Print verbatim the opening line of the material and every subsequent line through the one containing "complete test for".

PROVIDED DATA START

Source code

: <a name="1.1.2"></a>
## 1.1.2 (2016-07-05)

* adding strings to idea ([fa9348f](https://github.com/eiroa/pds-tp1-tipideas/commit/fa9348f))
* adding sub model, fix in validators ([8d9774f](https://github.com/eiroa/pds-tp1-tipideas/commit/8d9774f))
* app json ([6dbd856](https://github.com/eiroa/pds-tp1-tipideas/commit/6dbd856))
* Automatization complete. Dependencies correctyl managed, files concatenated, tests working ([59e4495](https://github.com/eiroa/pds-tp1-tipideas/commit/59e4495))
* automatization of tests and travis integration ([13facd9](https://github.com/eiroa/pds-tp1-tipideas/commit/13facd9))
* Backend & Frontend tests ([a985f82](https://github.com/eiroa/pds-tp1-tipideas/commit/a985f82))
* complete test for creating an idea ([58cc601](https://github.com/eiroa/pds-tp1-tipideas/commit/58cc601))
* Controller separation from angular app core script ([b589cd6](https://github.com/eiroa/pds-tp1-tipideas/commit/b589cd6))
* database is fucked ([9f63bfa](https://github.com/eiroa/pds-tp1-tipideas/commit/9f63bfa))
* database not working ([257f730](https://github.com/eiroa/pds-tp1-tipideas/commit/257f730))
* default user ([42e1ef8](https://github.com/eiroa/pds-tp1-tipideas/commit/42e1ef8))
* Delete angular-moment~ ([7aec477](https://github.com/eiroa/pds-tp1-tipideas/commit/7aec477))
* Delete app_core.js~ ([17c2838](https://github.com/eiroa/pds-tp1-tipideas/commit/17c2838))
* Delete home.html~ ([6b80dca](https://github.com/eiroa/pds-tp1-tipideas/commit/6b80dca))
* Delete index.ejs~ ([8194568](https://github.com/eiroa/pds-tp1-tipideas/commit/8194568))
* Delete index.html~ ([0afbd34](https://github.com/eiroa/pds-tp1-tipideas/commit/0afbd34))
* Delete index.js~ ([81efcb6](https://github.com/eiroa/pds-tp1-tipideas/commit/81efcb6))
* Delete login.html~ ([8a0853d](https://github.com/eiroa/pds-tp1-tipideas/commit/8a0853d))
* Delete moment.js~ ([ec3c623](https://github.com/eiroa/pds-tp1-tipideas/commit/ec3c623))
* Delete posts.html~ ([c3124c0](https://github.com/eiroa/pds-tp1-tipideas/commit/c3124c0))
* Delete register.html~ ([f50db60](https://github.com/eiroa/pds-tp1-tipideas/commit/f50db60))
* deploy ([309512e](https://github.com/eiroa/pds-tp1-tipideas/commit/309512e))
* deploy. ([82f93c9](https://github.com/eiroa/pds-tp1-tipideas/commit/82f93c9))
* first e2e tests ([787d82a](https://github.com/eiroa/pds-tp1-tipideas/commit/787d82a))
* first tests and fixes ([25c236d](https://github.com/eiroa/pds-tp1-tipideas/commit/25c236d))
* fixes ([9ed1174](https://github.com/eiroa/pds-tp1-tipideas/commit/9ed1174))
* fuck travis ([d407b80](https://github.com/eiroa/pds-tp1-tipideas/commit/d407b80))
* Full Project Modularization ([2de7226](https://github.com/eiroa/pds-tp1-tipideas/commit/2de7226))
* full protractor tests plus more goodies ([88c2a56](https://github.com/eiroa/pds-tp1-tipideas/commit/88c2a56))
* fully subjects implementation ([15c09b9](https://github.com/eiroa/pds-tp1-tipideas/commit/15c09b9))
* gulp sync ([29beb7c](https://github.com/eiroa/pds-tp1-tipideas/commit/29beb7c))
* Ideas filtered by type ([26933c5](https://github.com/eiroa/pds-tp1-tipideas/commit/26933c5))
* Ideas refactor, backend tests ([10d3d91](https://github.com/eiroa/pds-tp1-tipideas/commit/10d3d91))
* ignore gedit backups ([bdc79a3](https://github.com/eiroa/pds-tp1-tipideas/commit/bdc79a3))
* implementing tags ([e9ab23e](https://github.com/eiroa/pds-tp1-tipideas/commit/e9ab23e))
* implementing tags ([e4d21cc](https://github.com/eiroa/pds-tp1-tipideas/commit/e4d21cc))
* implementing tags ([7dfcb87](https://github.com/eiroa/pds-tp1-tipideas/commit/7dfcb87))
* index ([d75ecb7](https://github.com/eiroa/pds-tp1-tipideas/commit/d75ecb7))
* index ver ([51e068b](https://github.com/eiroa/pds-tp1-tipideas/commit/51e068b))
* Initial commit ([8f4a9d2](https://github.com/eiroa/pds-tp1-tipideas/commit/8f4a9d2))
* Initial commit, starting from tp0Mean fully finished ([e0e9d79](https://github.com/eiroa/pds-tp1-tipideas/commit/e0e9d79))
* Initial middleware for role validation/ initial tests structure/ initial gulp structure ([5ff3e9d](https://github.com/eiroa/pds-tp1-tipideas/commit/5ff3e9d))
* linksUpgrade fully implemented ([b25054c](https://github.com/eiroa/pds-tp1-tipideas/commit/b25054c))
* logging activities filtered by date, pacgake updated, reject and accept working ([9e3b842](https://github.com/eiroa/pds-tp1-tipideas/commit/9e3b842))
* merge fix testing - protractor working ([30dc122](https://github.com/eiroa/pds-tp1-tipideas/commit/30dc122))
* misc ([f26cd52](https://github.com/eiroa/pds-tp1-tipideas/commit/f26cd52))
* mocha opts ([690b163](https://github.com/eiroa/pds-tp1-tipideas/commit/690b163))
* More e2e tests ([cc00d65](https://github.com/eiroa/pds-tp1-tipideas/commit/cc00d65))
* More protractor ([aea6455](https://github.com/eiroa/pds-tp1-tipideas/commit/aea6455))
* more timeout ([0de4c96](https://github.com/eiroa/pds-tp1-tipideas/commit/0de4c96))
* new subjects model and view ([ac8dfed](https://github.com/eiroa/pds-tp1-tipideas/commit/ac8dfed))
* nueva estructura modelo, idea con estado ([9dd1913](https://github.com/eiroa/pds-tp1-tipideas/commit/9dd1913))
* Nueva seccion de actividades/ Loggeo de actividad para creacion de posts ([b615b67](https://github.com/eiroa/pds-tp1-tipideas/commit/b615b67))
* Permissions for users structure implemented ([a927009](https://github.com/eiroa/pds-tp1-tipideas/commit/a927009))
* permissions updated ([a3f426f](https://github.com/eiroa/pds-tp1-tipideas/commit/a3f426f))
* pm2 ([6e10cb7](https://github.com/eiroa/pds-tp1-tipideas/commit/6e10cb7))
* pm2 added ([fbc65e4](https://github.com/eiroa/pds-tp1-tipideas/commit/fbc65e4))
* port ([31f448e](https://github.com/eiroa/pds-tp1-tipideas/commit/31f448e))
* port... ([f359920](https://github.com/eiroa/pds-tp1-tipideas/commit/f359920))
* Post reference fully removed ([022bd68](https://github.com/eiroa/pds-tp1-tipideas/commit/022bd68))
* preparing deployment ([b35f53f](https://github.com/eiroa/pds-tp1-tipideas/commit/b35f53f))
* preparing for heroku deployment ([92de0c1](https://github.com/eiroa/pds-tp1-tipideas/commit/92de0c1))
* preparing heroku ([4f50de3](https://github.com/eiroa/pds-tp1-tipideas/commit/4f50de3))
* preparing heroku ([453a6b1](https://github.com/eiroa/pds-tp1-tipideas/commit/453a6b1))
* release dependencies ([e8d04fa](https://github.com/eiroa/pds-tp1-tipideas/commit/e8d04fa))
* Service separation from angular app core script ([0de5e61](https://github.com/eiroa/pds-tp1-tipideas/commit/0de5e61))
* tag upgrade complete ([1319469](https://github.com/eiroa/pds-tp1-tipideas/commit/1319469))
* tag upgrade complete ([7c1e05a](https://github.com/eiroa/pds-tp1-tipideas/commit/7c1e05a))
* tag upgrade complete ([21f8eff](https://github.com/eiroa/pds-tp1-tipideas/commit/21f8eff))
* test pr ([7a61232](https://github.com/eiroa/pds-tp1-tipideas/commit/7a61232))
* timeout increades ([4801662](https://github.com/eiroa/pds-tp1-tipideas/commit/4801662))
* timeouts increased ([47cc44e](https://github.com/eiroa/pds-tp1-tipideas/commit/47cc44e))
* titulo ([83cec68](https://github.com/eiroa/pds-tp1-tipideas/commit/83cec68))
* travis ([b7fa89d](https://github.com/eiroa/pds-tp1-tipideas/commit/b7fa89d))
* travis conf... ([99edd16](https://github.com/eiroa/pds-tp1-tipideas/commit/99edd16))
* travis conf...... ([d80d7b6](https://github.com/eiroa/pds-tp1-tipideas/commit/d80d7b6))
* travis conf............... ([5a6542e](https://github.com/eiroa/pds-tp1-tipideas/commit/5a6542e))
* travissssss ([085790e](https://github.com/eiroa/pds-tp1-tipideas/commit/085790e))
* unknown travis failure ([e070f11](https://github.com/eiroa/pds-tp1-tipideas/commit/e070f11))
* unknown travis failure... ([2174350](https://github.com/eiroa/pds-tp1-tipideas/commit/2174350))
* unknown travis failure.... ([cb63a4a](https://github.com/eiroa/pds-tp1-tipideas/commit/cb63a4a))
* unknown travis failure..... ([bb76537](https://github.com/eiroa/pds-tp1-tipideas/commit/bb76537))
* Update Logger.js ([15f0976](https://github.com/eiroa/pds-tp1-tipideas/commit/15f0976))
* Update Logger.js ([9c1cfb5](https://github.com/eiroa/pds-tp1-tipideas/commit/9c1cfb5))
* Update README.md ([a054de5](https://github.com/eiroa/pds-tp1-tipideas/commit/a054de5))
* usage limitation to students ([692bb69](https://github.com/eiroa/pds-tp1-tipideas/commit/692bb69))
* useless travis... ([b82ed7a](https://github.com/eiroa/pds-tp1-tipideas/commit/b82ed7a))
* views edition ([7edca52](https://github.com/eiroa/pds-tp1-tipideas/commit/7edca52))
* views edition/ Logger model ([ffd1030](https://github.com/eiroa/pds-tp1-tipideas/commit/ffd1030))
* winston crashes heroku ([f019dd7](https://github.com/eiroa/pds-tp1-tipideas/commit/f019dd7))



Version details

PROVIDED DATA END

→ **WRITTEN ANSWER**
Source code

: <a name="1.1.2"></a>
## 1.1.2 (2016-07-05)

* adding strings to idea ([fa9348f](https://github.com/eiroa/pds-tp1-tipideas/commit/fa9348f))
* adding sub model, fix in validators ([8d9774f](https://github.com/eiroa/pds-tp1-tipideas/commit/8d9774f))
* app json ([6dbd856](https://github.com/eiroa/pds-tp1-tipideas/commit/6dbd856))
* Automatization complete. Dependencies correctyl managed, files concatenated, tests working ([59e4495](https://github.com/eiroa/pds-tp1-tipideas/commit/59e4495))
* automatization of tests and travis integration ([13facd9](https://github.com/eiroa/pds-tp1-tipideas/commit/13facd9))
* Backend & Frontend tests ([a985f82](https://github.com/eiroa/pds-tp1-tipideas/commit/a985f82))
* complete test for creating an idea ([58cc601](https://github.com/eiroa/pds-tp1-tipideas/commit/58cc601))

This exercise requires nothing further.